Cronin Simon, Blauw Hylke M, Veldink Jan H, van Es Michael A, Ophoff Roel A, Bradley Daniel G, van den Berg Leonard H, Hardiman Orla
Department of Clinical Neurological Sciences, Royal College of Surgeons in Ireland, Dublin, Ireland.
Hum Mol Genet. 2008 Nov 1;17(21):3392-8. doi: 10.1093/hmg/ddn233. Epub 2008 Aug 7.

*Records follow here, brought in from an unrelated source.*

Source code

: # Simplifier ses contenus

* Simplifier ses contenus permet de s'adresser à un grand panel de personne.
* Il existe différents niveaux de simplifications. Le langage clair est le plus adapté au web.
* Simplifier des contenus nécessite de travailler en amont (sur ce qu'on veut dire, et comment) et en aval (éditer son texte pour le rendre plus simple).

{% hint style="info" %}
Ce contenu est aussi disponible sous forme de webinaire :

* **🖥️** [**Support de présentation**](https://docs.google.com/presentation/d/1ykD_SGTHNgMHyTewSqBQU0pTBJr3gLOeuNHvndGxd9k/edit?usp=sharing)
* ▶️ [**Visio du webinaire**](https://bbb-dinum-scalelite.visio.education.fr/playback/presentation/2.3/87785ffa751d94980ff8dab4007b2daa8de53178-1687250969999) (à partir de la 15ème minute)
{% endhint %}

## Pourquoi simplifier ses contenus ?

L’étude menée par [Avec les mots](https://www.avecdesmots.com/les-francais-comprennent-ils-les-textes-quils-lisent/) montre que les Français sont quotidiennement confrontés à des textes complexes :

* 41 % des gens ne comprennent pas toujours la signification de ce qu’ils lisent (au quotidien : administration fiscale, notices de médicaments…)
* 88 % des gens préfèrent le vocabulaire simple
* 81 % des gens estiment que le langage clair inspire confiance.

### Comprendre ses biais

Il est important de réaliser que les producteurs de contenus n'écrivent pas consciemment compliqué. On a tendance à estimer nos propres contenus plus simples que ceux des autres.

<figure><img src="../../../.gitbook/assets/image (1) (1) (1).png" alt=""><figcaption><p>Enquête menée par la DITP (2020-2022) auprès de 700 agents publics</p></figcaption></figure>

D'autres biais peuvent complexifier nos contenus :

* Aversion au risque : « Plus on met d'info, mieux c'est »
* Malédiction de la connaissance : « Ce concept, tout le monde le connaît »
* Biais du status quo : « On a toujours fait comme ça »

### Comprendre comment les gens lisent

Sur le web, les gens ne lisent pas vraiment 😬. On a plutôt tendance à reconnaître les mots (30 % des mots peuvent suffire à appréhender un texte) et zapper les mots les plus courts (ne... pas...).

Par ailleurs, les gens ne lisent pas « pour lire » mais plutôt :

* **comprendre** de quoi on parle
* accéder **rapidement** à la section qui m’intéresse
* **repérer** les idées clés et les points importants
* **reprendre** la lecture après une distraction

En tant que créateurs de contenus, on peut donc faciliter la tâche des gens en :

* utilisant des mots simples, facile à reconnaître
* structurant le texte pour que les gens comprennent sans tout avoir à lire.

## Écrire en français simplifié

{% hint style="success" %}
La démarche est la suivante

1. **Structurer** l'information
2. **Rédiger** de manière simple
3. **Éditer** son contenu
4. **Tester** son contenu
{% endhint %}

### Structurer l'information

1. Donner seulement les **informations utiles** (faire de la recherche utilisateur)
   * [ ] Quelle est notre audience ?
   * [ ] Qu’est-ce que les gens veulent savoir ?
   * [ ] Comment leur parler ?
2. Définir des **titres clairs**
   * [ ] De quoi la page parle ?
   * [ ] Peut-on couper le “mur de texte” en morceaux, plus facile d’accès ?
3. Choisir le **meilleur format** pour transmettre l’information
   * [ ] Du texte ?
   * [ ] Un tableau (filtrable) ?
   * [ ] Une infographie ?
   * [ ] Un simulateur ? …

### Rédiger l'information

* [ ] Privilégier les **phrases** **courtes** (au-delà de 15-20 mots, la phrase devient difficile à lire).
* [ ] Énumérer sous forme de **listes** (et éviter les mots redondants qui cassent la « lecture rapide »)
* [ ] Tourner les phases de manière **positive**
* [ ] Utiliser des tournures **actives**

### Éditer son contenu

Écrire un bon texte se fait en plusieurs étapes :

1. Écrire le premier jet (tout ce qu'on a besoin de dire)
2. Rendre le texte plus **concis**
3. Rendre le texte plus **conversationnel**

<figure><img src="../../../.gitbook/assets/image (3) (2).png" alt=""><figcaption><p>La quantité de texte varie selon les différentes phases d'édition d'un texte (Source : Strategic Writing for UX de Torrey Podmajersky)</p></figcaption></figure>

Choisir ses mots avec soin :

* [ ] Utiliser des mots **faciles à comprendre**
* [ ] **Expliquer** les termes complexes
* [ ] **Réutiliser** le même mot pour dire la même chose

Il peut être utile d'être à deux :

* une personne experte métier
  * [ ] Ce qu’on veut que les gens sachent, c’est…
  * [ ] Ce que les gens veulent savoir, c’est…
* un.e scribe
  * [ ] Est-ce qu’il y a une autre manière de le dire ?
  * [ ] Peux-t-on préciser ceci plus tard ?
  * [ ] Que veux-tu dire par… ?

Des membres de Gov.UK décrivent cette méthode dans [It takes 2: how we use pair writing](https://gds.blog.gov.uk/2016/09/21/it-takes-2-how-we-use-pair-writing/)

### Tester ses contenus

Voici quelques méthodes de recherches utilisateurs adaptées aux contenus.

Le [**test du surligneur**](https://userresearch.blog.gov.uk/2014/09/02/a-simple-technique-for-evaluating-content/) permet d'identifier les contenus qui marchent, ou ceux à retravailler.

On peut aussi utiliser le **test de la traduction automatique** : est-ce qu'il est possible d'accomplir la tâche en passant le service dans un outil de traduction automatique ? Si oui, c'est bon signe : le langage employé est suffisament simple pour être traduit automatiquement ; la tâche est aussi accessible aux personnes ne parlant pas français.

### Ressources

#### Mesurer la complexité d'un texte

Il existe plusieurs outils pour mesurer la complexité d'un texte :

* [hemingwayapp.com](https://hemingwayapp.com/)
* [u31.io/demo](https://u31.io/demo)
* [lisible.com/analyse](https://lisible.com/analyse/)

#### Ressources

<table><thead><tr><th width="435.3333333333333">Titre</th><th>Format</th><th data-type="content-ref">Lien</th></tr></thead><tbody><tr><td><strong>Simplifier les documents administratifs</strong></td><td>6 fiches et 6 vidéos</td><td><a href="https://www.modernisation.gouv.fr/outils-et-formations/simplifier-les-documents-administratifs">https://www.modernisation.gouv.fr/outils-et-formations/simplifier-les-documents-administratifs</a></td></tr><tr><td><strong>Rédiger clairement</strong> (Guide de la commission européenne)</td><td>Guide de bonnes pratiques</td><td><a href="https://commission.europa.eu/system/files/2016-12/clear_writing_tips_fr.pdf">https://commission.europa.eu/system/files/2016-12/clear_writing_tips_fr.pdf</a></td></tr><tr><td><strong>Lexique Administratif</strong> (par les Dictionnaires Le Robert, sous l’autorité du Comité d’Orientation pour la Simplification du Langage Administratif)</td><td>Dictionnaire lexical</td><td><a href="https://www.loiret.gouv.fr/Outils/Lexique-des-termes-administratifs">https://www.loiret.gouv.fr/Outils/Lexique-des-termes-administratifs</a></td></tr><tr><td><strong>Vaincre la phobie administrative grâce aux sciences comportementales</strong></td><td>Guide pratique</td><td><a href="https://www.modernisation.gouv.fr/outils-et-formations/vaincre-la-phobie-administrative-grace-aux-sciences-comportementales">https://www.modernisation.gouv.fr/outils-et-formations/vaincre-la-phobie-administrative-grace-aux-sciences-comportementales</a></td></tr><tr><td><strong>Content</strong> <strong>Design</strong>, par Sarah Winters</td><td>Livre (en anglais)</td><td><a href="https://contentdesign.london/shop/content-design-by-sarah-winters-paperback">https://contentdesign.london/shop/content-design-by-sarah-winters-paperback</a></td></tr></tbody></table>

Amyotrophic lateral sclerosis (ALS) is an unrelenting neurodegenerative condition characterized by adult-onset loss of motor neurons. Genetic risk factors have been implicated in ALS susceptibility. Copy number variants (CNVs) account for more inter-individual genetic variation than SNPs and have the capacity to alter gene dose and phenotype. We sought to identify the contribution both of commonly polymorphic CNVs and rare ALS-specific CNVs to sporadic ALS (SALS). Using high-density genome-wide data from 408 Irish individuals and 868 Dutch individuals and the QuantiSNP CNV-detection algorithm, we showed that no common CNV locus is significantly associated with ALS risk. However, we identified 39 recurrent CNV loci and 16 replicated ALS-specific gene dose alterations that occur exclusively in patients with ALS and do not occur in more than 11 000 previously identified CNVs in the Database of Genomic Variation. Ataxin genes and the hereditary haemochromatosis locus were implicated along with ENSG00000176605, an uncharacterized gene on chromosome 14. Our data support the hypothesis that multiple rare CNVs may contribute risk for SALS. Future work should seek to profile the contribution of CNVs located in regions not covered on the present SNP platforms.
肌萎缩侧索硬化症(ALS)是一种无情的神经退行性疾病,其特征为成年期运动神经元丧失。遗传风险因素与ALS易感性有关。拷贝数变异(CNV)比单核苷酸多态性(SNP)导致更多的个体间遗传变异,并且有能力改变基因剂量和表型。我们试图确定常见多态性CNV和罕见的ALS特异性CNV对散发性ALS(SALS)的影响。利用来自408名爱尔兰人和868名荷兰人的高密度全基因组数据以及QuantiSNP CNV检测算法,我们发现没有常见的CNV位点与ALS风险显著相关。然而,我们确定了39个复发性CNV位点和16个重复性ALS特异性基因剂量改变,这些改变仅发生在ALS患者中,在基因组变异数据库中超过11000个先前鉴定的CNV中未出现。共济失调基因和遗传性血色素沉着症位点以及14号染色体上一个未表征的基因ENSG00000176605也被牵涉其中。我们的数据支持这样一种假设,即多个罕见的CNV可能会增加SALS的风险。未来的工作应该致力于分析位于当前SNP平台未覆盖区域的CNV的影响。